Graphical abstract

   graphic file with name ga1.jpg
   [39]Open in a new tab

   Keywords: SNP, Drug response, Breast cancer, Prognosis

Abstract

   Detecting SNPs associated with drug efficacy or toxicity is helpful to
   facilitate personalized medicine. Previous studies usually find SNPs
   associated with clinical outcome only in patients received a specific
   treatment. However, without information from patients without drug
   treatment, it is possible that the detected SNPs are associated with
   patients’ clinical outcome even without drug treatment. Here we aimed
   to detect drug response SNPs based on data from patients with and
   without drug treatment through combing the cox proportional-hazards
   model and pairwise Kaplan-Meier survival analysis. A pipeline named
   Detection of Drug Response SNPs (DDRS) was built and applied to TCGA
   breast cancer data including 363 patients with doxorubicin treatment
   and 321 patients without any drug treatment. We identified 548
   doxorubicin associated SNPs. Drug response score derived from these
   SNPs were associated with drug-resistant level (indicated by IC[50]) of
   breast cancer cell lines.
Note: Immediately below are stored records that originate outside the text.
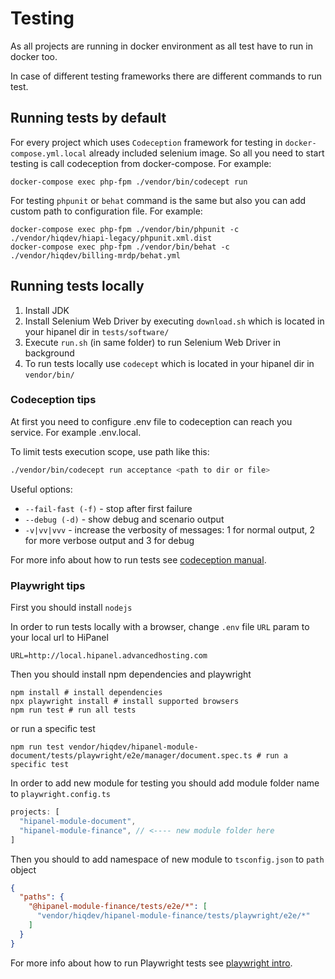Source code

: # Testing

As all projects are running in docker environment as all test have to run in docker too.

In case of different testing frameworks there are different commands to run test.

## Running tests by default

For every project which uses `Codeception` framework for testing in `docker-compose.yml.local`
already included selenium image. So all you need to start testing is call codeception from docker-compose.
For example:

    docker-compose exec php-fpm ./vendor/bin/codecept run

For testing `phpunit` or `behat` command is the same but also you can add custom path to configuration file.
For example:

    docker-compose exec php-fpm ./vendor/bin/phpunit -c ./vendor/hiqdev/hiapi-legacy/phpunit.xml.dist
    docker-compose exec php-fpm ./vendor/bin/behat -c ./vendor/hiqdev/billing-mrdp/behat.yml

## Running tests locally

1. Install JDK
2. Install Selenium Web Driver by executing `download.sh` which is located in your hipanel dir in `tests/software/`
3. Execute `run.sh` (in same folder) to run Selenium Web Driver in background
4. To run tests locally use `codecept` which is located in your hipanel dir in `vendor/bin/`

### Codeception tips

At first you need to configure .env file to codeception can reach you service. For example .env.local.

To limit tests execution scope, use path like this:

```sh
./vendor/bin/codecept run acceptance <path to dir or file>
```

Useful options:

- `--fail-fast (-f)` - stop after first failure
- `--debug (-d)` - show debug and scenario output
- `-v|vv|vvv` - increase the verbosity of messages: 1 for normal output, 2 for more verbose output and 3 for debug

For more info about how to run tests see [codeception manual].

[codeception manual]: https://codeception.com/docs/02-GettingStarted#Running-Tests

### Playwright tips

First you should install `nodejs`

In order to run tests locally with a browser, change `.env` file `URL` param to your local url to HiPanel

```dotenv
URL=http://local.hipanel.advancedhosting.com
```

Then you should install npm dependencies and playwright

```shell
npm install # install dependencies
npx playwright install # install supported browsers 
npm run test # run all tests
```

or run a specific test

```shell
npm run test vendor/hiqdev/hipanel-module-document/tests/playwright/e2e/manager/document.spec.ts # run a specific test
```

In order to add new module for testing you should add module folder name to `playwright.config.ts`

```javascript
projects: [
  "hipanel-module-document",
  "hipanel-module-finance", // <---- new module folder here
]
```

Then you should to add namespace of new module to `tsconfig.json` to `path` object

```json
{
  "paths": {
    "@hipanel-module-finance/tests/e2e/*": [
      "vendor/hiqdev/hipanel-module-finance/tests/playwright/e2e/*"
    ]
  } 
}
```

For more info about how to run Playwright tests see [playwright intro].

[playwright intro]: https://playwright.dev/docs/intro

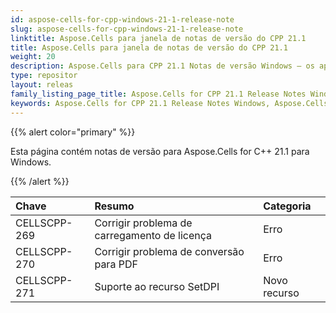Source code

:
 ```yaml
---
id: aspose-cells-for-cpp-windows-21-1-release-note
slug: aspose-cells-for-cpp-windows-21-1-release-note
linktitle: Aspose.Cells para janela de notas de versão do CPP 21.1
title: Aspose.Cells para janela de notas de versão do CPP 21.1
weight: 20
description: Aspose.Cells para CPP 21.1 Notas de versão Windows – os aprimoramentos mais recentes, novos recursos e correções
type: repositor
layout: releas
family_listing_page_title: Aspose.Cells for CPP 21.1 Release Notes Window
keywords: Aspose.Cells for CPP 21.1 Release Notes Windows, Aspose.Cells for CPP 21.1 Windows updates and fixe
---
```

{{% alert color="primary" %}}

Esta página contém notas de versão para Aspose.Cells for C++ 21.1 para Windows.

{{% /alert %}}

|**Chave**|**Resumo**|**Categoria**|
| :- | :- | :- |
|CELLSCPP-269| Corrigir problema de carregamento de licença|Erro|
|CELLSCPP-270| Corrigir problema de conversão para PDF|Erro|
|CELLSCPP-271|Suporte ao recurso SetDPI|Novo recurso|
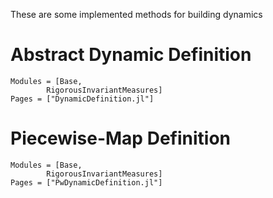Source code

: These are some implemented methods for building dynamics

# Abstract Dynamic Definition

```@autodocs
Modules = [Base, 
        RigorousInvariantMeasures]
Pages = ["DynamicDefinition.jl"]
```

# Piecewise-Map Definition

```@autodocs
Modules = [Base, 
        RigorousInvariantMeasures]
Pages = ["PwDynamicDefinition.jl"]
```
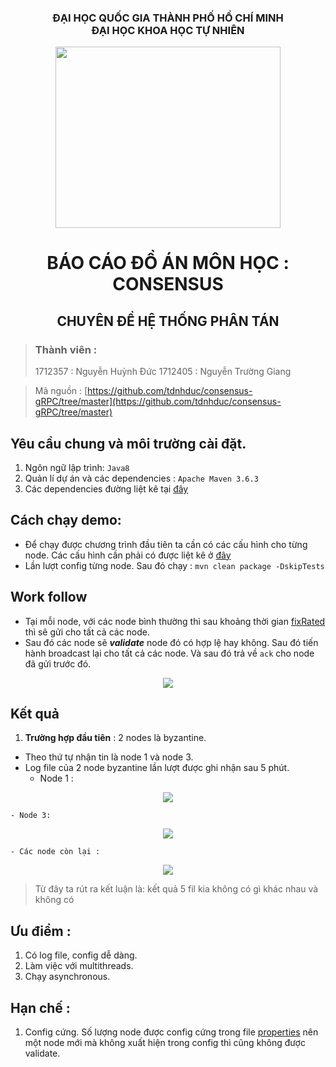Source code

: ### <center>ĐẠI HỌC QUỐC GIA THÀNH PHỐ HỒ CHÍ MINH<br/>ĐẠI HỌC KHOA HỌC TỰ NHIÊN</center>
<center><img src="https://truyenthongdaiphuc.files.wordpress.com/2015/09/dai_hoc_khoa_hoc_tu_nhien_dhqg-hcm.png" width="360" height="290"/></center>

# <center>BÁO CÁO ĐỒ ÁN MÔN HỌC : CONSENSUS</center>
## <center>CHUYÊN ĐỀ HỆ THỐNG PHÂN TÁN</center>

> ### Thành viên : 
> 1712357 : Nguyễn Huỳnh Đức
> 1712405 : Nguyễn Trường Giang

> Mã nguồn : [https://github.com/tdnhduc/consensus-gRPC/tree/master](https://github.com/tdnhduc/consensus-gRPC/tree/master)

## Yêu cầu chung và môi trường cài đặt.
1. Ngôn ngữ lập trình: ```Java8```
2. Quản lí dự án và các dependencies : ```Apache Maven 3.6.3```
3. Các dependencies đường liệt kê tại [đây](https://github.com/tdnhduc/consensus-gRPC/blob/master/pom.xml)
## Cách chạy demo:
- Để chạy được chương trình đầu tiên ta cần có các cấu hình cho từng node. Các cấu hình cần phải có được liệt kê ở [đây](https://github.com/tdnhduc/consensus-gRPC/blob/master/consensus/src/main/resources/application.properties)
- Lần lượt config từng node. Sau đó chạy :
```mvn clean package -DskipTests```

## Work follow
- Tại mỗi node, với các node bình thường thì sau khoảng thời gian [fixRated](https://github.com/tdnhduc/consensus-gRPC/blob/ad603b4758c0fdab724424fcc965ef56cecd70a3/consensus/src/main/resources/application.properties#L16) thì sẽ gửi cho tất cả các node.
- Sau đó các node sẽ _**validate**_ node đó có hợp lệ hay không. Sau đó tiến hành broadcast lại cho tất cả các node. Và sau đó trả về ```ack``` cho node đã gửi trước đó.
<center><img src="https://i.imgur.com/OGWsXbP.png" /></center>

## Kết quả
1. **Trường hợp đầu tiên** : 2 nodes là byzantine. 
- Theo thứ tự nhận tin là node 1 và node 3.
- Log file của 2 node byzantine lần lượt được ghi nhận sau 5 phút. 
	- Node 1 :
<center><img src= "https://i.imgur.com/eNHojkd.png"></center>

	- Node 3: 
<center><img src="https://i.imgur.com/jGZNJmJ.png"></center>

	- Các node còn lại :
<center><img src="https://i.imgur.com/QrupovP.png"/></center>

> Từ đây ta rút ra kết luận là: kết quả 5 fil kia không có gì khác nhau và không có 
## Ưu điểm :
1. Có log file, config dễ dàng.
2. Làm việc với multithreads. 
3. Chạy asynchronous.
## Hạn chế :
1. Config cứng. Số lượng node được config cứng trong file [properties](https://github.com/tdnhduc/consensus-gRPC/blob/ad603b4758c0fdab724424fcc965ef56cecd70a3/consensus/src/main/resources/application.properties#L8) nên một node mới mà không xuất hiện trong config thì cũng không được validate.

<!--stackedit_data:
eyJoaXN0b3J5IjpbLTgwNjM2NjcyNywtNzE0MDY1NzQwLDU3NT
YxNTM2MiwtMTU5Nzk5OTAyMF19
-->
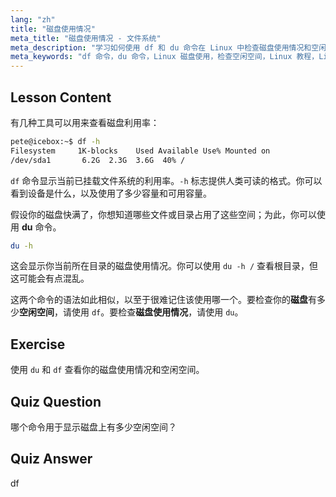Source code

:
 ```yaml
---
lang: "zh"
title: "磁盘使用情况"
meta_title: "磁盘使用情况 - 文件系统"
meta_description: "学习如何使用 df 和 du 命令在 Linux 中检查磁盘使用情况和空闲空间。了解它们的区别以及何时使用。Linux 磁盘管理教程。"
meta_keywords: "df 命令，du 命令，Linux 磁盘使用，检查空闲空间，Linux 教程，Linux 初学者，磁盘管理，Linux 指南"
---
```


## Lesson Content

有几种工具可以用来查看磁盘利用率：

```bash
pete@icebox:~$ df -h
Filesystem     1K-blocks    Used Available Use% Mounted on
/dev/sda1       6.2G  2.3G  3.6G  40% /
```

`df` 命令显示当前已挂载文件系统的利用率。`-h` 标志提供人类可读的格式。你可以看到设备是什么，以及使用了多少容量和可用容量。

假设你的磁盘快满了，你想知道哪些文件或目录占用了这些空间；为此，你可以使用 **du** 命令。

```bash
du -h
```

这会显示你当前所在目录的磁盘使用情况。你可以使用 `du -h /` 查看根目录，但这可能会有点混乱。

这两个命令的语法如此相似，以至于很难记住该使用哪一个。要检查你的**磁盘**有多少**空闲空间**，请使用 `df`。要检查**磁盘使用情况**，请使用 `du`。

## Exercise

使用 `du` 和 `df` 查看你的磁盘使用情况和空闲空间。

## Quiz Question

哪个命令用于显示磁盘上有多少空闲空间？

## Quiz Answer

df
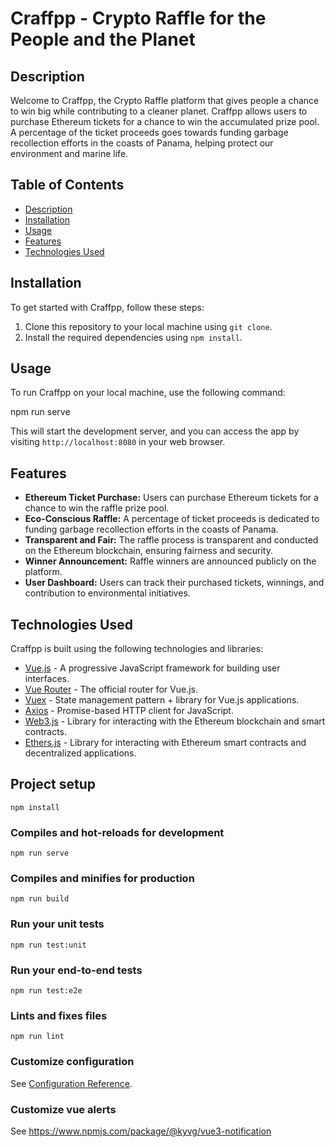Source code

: # Craffpp - Crypto Raffle for the People and the Planet

## Description

Welcome to Craffpp, the Crypto Raffle platform that gives people a chance to win big while contributing to a cleaner planet. Craffpp allows users to purchase Ethereum tickets for a chance to win the accumulated prize pool. A percentage of the ticket proceeds goes towards funding garbage recollection efforts in the coasts of Panama, helping protect our environment and marine life.

## Table of Contents

- [Description](#description)
- [Installation](#installation)
- [Usage](#usage)
- [Features](#features)
- [Technologies Used](#technologies-used)

## Installation

To get started with Craffpp, follow these steps:

1. Clone this repository to your local machine using `git clone`.
2. Install the required dependencies using `npm install`.

## Usage

To run Craffpp on your local machine, use the following command:

npm run serve

This will start the development server, and you can access the app by visiting `http://localhost:8080` in your web browser.

## Features

- **Ethereum Ticket Purchase:** Users can purchase Ethereum tickets for a chance to win the raffle prize pool.
- **Eco-Conscious Raffle:** A percentage of ticket proceeds is dedicated to funding garbage recollection efforts in the coasts of Panama.
- **Transparent and Fair:** The raffle process is transparent and conducted on the Ethereum blockchain, ensuring fairness and security.
- **Winner Announcement:** Raffle winners are announced publicly on the platform.
- **User Dashboard:** Users can track their purchased tickets, winnings, and contribution to environmental initiatives.

## Technologies Used

Craffpp is built using the following technologies and libraries:

- [Vue.js](https://vuejs.org/) - A progressive JavaScript framework for building user interfaces.
- [Vue Router](https://router.vuejs.org/) - The official router for Vue.js.
- [Vuex](https://vuex.vuejs.org/) - State management pattern + library for Vue.js applications.
- [Axios](https://axios-http.com/) - Promise-based HTTP client for JavaScript.
- [Web3.js](https://web3js.readthedocs.io/) - Library for interacting with the Ethereum blockchain and smart contracts.
- [Ethers.js](https://docs.ethers.io/v5/) - Library for interacting with Ethereum smart contracts and decentralized applications.

## Project setup
```
npm install
```

### Compiles and hot-reloads for development
```
npm run serve
```

### Compiles and minifies for production
```
npm run build
```

### Run your unit tests
```
npm run test:unit
```

### Run your end-to-end tests
```
npm run test:e2e
```

### Lints and fixes files
```
npm run lint
```

### Customize configuration
See [Configuration Reference](https://cli.vuejs.org/config/).

### Customize vue alerts
See https://www.npmjs.com/package/@kyvg/vue3-notification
Enrichment analyses showed that these SNPs
   were enriched in active epigenetic regulation markers (e.g., H3K27ac).
   Compared with random genes, the cis-eQTL genes of these SNPs had a
   shorter protein–protein interaction distance to doxorubicin associated
   genes. In addition, linear discriminant analysis showed that the eQTL
   gene expression levels could be used to predict clinical outcome for
   patients with doxorubicin treatment (AUC = 0.738). Specifically, we
   identified rs2817101 as a drug response SNP for doxorubicin treatment.
   Higher expression level of its cis-eQTL gene GSTA1 is associated with
   poorer survival. This approach can also be applied to identify new drug
   associated SNPs in other cancers.

1. Introduction

   Cancer is a group of diseases involving uncontrolled growth and spread
   of abnormal cells. Cancer incidence and mortality are rapidly growing.
   Much work is ongoing to achieve better treatment of this group of
   diseases. However, as an extremely heterogeneous condition, it is
   estimated that any particular class of drugs is ineffective in about
   75% of cancer patients [40][1]. Therefore, how to realize personalized
   medicine (i.e., selecting optional therapy according to patients’
   personal profile) remains a key challenge.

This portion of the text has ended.